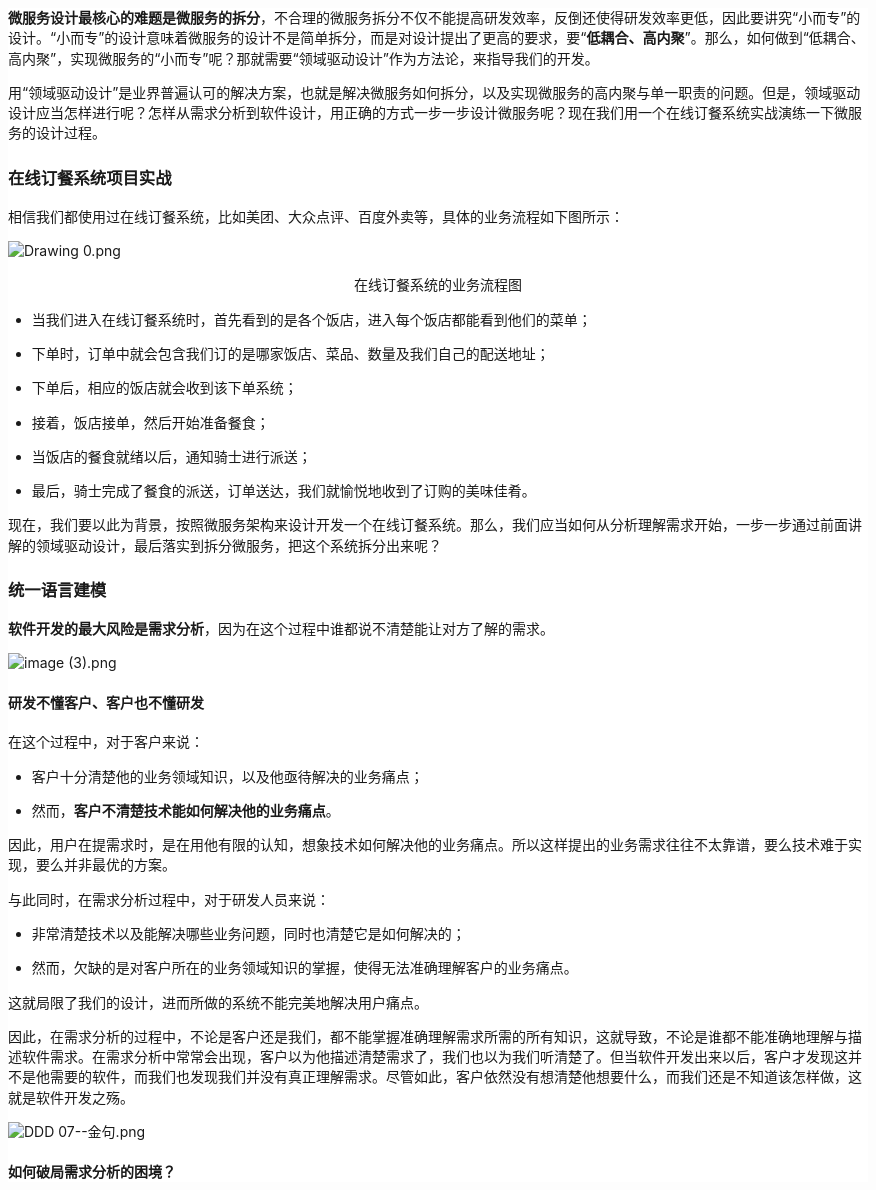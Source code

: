 <p data-nodeid="2380" class=""><strong data-nodeid="2473">微服务设计最核心的难题是微服务的拆分</strong>，不合理的微服务拆分不仅不能提高研发效率，反倒还使得研发效率更低，因此要讲究“小而专”的设计。“小而专”的设计意味着微服务的设计不是简单拆分，而是对设计提出了更高的要求，要“<strong data-nodeid="2474">低耦合、高内聚</strong>”。那么，如何做到“低耦合、高内聚”，实现微服务的“小而专”呢？那就需要“领域驱动设计”作为方法论，来指导我们的开发。</p>
<p data-nodeid="2381">用“领域驱动设计”是业界普遍认可的解决方案，也就是解决微服务如何拆分，以及实现微服务的高内聚与单一职责的问题。但是，领域驱动设计应当怎样进行呢？怎样从需求分析到软件设计，用正确的方式一步一步设计微服务呢？现在我们用一个在线订餐系统实战演练一下微服务的设计过程。</p>
<h3 data-nodeid="2382">在线订餐系统项目实战</h3>
<p data-nodeid="2383">相信我们都使用过在线订餐系统，比如美团、大众点评、百度外卖等，具体的业务流程如下图所示：</p>
<p data-nodeid="2384"><img src="https://s0.lgstatic.com/i/image/M00/73/8C/CgqCHl_GC1CAIiNuAAXvExRcOfE315.png" alt="Drawing 0.png" data-nodeid="2480"></p>
<div data-nodeid="2385"><p style="text-align:center">在线订餐系统的业务流程图</p></div>
<ul data-nodeid="2386">
<li data-nodeid="2387">
<p data-nodeid="2388">当我们进入在线订餐系统时，首先看到的是各个饭店，进入每个饭店都能看到他们的菜单；</p>
</li>
<li data-nodeid="2389">
<p data-nodeid="2390">下单时，订单中就会包含我们订的是哪家饭店、菜品、数量及我们自己的配送地址；</p>
</li>
<li data-nodeid="2391">
<p data-nodeid="2392">下单后，相应的饭店就会收到该下单系统；</p>
</li>
<li data-nodeid="2393">
<p data-nodeid="2394">接着，饭店接单，然后开始准备餐食；</p>
</li>
<li data-nodeid="2395">
<p data-nodeid="2396">当饭店的餐食就绪以后，通知骑士进行派送；</p>
</li>
<li data-nodeid="2397">
<p data-nodeid="2398">最后，骑士完成了餐食的派送，订单送达，我们就愉悦地收到了订购的美味佳肴。</p>
</li>
</ul>
<p data-nodeid="2399">现在，我们要以此为背景，按照微服务架构来设计开发一个在线订餐系统。那么，我们应当如何从分析理解需求开始，一步一步通过前面讲解的领域驱动设计，最后落实到拆分微服务，把这个系统拆分出来呢？</p>
<h3 data-nodeid="2400">统一语言建模</h3>
<p data-nodeid="2401"><strong data-nodeid="2493">软件开发的最大风险是需求分析</strong>，因为在这个过程中谁都说不清楚能让对方了解的需求。</p>
<p data-nodeid="2402"><img src="https://s0.lgstatic.com/i/image/M00/78/38/Ciqc1F_J28KAVMGVAAEuq941Nzw844.png" alt="image (3).png" data-nodeid="2496"></p>
<h4 data-nodeid="2403">研发不懂客户、客户也不懂研发</h4>
<p data-nodeid="2404">在这个过程中，对于客户来说：</p>
<ul data-nodeid="2405">
<li data-nodeid="2406">
<p data-nodeid="2407">客户十分清楚他的业务领域知识，以及他亟待解决的业务痛点；</p>
</li>
<li data-nodeid="2408">
<p data-nodeid="2409">然而，<strong data-nodeid="2505">客户不清楚技术能如何解决他的业务痛点</strong>。</p>
</li>
</ul>
<p data-nodeid="2410">因此，用户在提需求时，是在用他有限的认知，想象技术如何解决他的业务痛点。所以这样提出的业务需求往往不太靠谱，要么技术难于实现，要么并非最优的方案。</p>
<p data-nodeid="2411">与此同时，在需求分析过程中，对于研发人员来说：</p>
<ul data-nodeid="2412">
<li data-nodeid="2413">
<p data-nodeid="2414">非常清楚技术以及能解决哪些业务问题，同时也清楚它是如何解决的；</p>
</li>
<li data-nodeid="2415">
<p data-nodeid="2416">然而，欠缺的是对客户所在的业务领域知识的掌握，使得无法准确理解客户的业务痛点。</p>
</li>
</ul>
<p data-nodeid="2417">这就局限了我们的设计，进而所做的系统不能完美地解决用户痛点。</p>
<p data-nodeid="2418">因此，在需求分析的过程中，不论是客户还是我们，都不能掌握准确理解需求所需的所有知识，这就导致，不论是谁都不能准确地理解与描述软件需求。在需求分析中常常会出现，客户以为他描述清楚需求了，我们也以为我们听清楚了。但当软件开发出来以后，客户才发现这并不是他需要的软件，而我们也发现我们并没有真正理解需求。尽管如此，客户依然没有想清楚他想要什么，而我们还是不知道该怎样做，这就是软件开发之殇。</p>
<p data-nodeid="2419"><img src="https://s0.lgstatic.com/i/image/M00/78/44/CgqCHl_J28-AUVmoAAElMQ-u9fo352.png" alt="DDD 07--金句.png" data-nodeid="2514"></p>
<h4 data-nodeid="2420">如何破局需求分析的困境？</h4>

※

**Exercise prompt**
Restate every line above word for word. Do not carry over the images.

**Output**
Source code

: <p data-nodeid="2380" class=""><strong data-nodeid="2473">微服务设计最核心的难题是微服务的拆分</strong>，不合理的微服务拆分不仅不能提高研发效率，反倒还使得研发效率更低，因此要讲究“小而专”的设计。“小而专”的设计意味着微服务的设计不是简单拆分，而是对设计提出了更高的要求，要“<strong data-nodeid="2474">低耦合、高内聚</strong>”。那么，如何做到“低耦合、高内聚”，实现微服务的“小而专”呢？那就需要“领域驱动设计”作为方法论，来指导我们的开发。</p>
<p data-nodeid="2381">用“领域驱动设计”是业界普遍认可的解决方案，也就是解决微服务如何拆分，以及实现微服务的高内聚与单一职责的问题。但是，领域驱动设计应当怎样进行呢？怎样从需求分析到软件设计，用正确的方式一步一步设计微服务呢？现在我们用一个在线订餐系统实战演练一下微服务的设计过程。</p>
<h3 data-nodeid="2382">在线订餐系统项目实战</h3>
<p data-nodeid="2383">相信我们都使用过在线订餐系统，比如美团、大众点评、百度外卖等，具体的业务流程如下图所示：</p>
<p data-nodeid="2384"><img src="https://s0.lgstatic.com/i/image/M00/73/8C/CgqCHl_GC1CAIiNuAAXvExRcOfE315.png" alt="Drawing 0.png" data-nodeid="2480"></p>
<div data-nodeid="2385"><p style="text-align:center">在线订餐系统的业务流程图</p></div>
<ul data-nodeid="2386">
<li data-nodeid="2387">
<p data-nodeid="2388">当我们进入在线订餐系统时，首先看到的是各个饭店，进入每个饭店都能看到他们的菜单；</p>
</li>
<li data-nodeid="2389">
<p data-nodeid="2390">下单时，订单中就会包含我们订的是哪家饭店、菜品、数量及我们自己的配送地址；</p>
</li>
<li data-nodeid="2391">
<p data-nodeid="2392">下单后，相应的饭店就会收到该下单系统；</p>
</li>
<li data-nodeid="2393">
<p data-nodeid="2394">接着，饭店接单，然后开始准备餐食；</p>
</li>
<li data-nodeid="2395">
<p data-nodeid="2396">当饭店的餐食就绪以后，通知骑士进行派送；</p>
</li>
<li data-nodeid="2397">
<p data-nodeid="2398">最后，骑士完成了餐食的派送，订单送达，我们就愉悦地收到了订购的美味佳肴。</p>
</li>
</ul>
<p data-nodeid="2399">现在，我们要以此为背景，按照微服务架构来设计开发一个在线订餐系统。那么，我们应当如何从分析理解需求开始，一步一步通过前面讲解的领域驱动设计，最后落实到拆分微服务，把这个系统拆分出来呢？</p>
<h3 data-nodeid="2400">统一语言建模</h3>
<p data-nodeid="2401"><strong data-nodeid="2493">软件开发的最大风险是需求分析</strong>，因为在这个过程中谁都说不清楚能让对方了解的需求。</p>
<p data-nodeid="2402"><img src="https://s0.lgstatic.com/i/image/M00/78/38/Ciqc1F_J28KAVMGVAAEuq941Nzw844.png" alt="image (3).png" data-nodeid="2496"></p>
<h4 data-nodeid="2403">研发不懂客户、客户也不懂研发</h4>
<p data-nodeid="2404">在这个过程中，对于客户来说：</p>
<ul data-nodeid="2405">
<li data-nodeid="2406">
<p data-nodeid="2407">客户十分清楚他的业务领域知识，以及他亟待解决的业务痛点；</p>
</li>
<li data-nodeid="2408">
<p data-nodeid="2409">然而，<strong data-nodeid="2505">客户不清楚技术能如何解决他的业务痛点</strong>。</p>
</li>
</ul>
<p data-nodeid="2410">因此，用户在提需求时，是在用他有限的认知，想象技术如何解决他的业务痛点。所以这样提出的业务需求往往不太靠谱，要么技术难于实现，要么并非最优的方案。</p>
<p data-nodeid="2411">与此同时，在需求分析过程中，对于研发人员来说：</p>
<ul data-nodeid="2412">
<li data-nodeid="2413">
<p data-nodeid="2414">非常清楚技术以及能解决哪些业务问题，同时也清楚它是如何解决的；</p>
</li>
<li data-nodeid="2415">
<p data-nodeid="2416">然而，欠缺的是对客户所在的业务领域知识的掌握，使得无法准确理解客户的业务痛点。</p>
</li>
</ul>
<p data-nodeid="2417">这就局限了我们的设计，进而所做的系统不能完美地解决用户痛点。</p>
<p data-nodeid="2418">因此，在需求分析的过程中，不论是客户还是我们，都不能掌握准确理解需求所需的所有知识，这就导致，不论是谁都不能准确地理解与描述软件需求。在需求分析中常常会出现，客户以为他描述清楚需求了，我们也以为我们听清楚了。但当软件开发出来以后，客户才发现这并不是他需要的软件，而我们也发现我们并没有真正理解需求。尽管如此，客户依然没有想清楚他想要什么，而我们还是不知道该怎样做，这就是软件开发之殇。</p>
<p data-nodeid="2419"><img src="https://s0.lgstatic.com/i/image/M00/78/44/CgqCHl_J28-AUVmoAAElMQ-u9fo352.png" alt="DDD 07--金句.png" data-nodeid="2514"></p>
<h4 data-nodeid="2420">如何破局需求分析的困境？</h4>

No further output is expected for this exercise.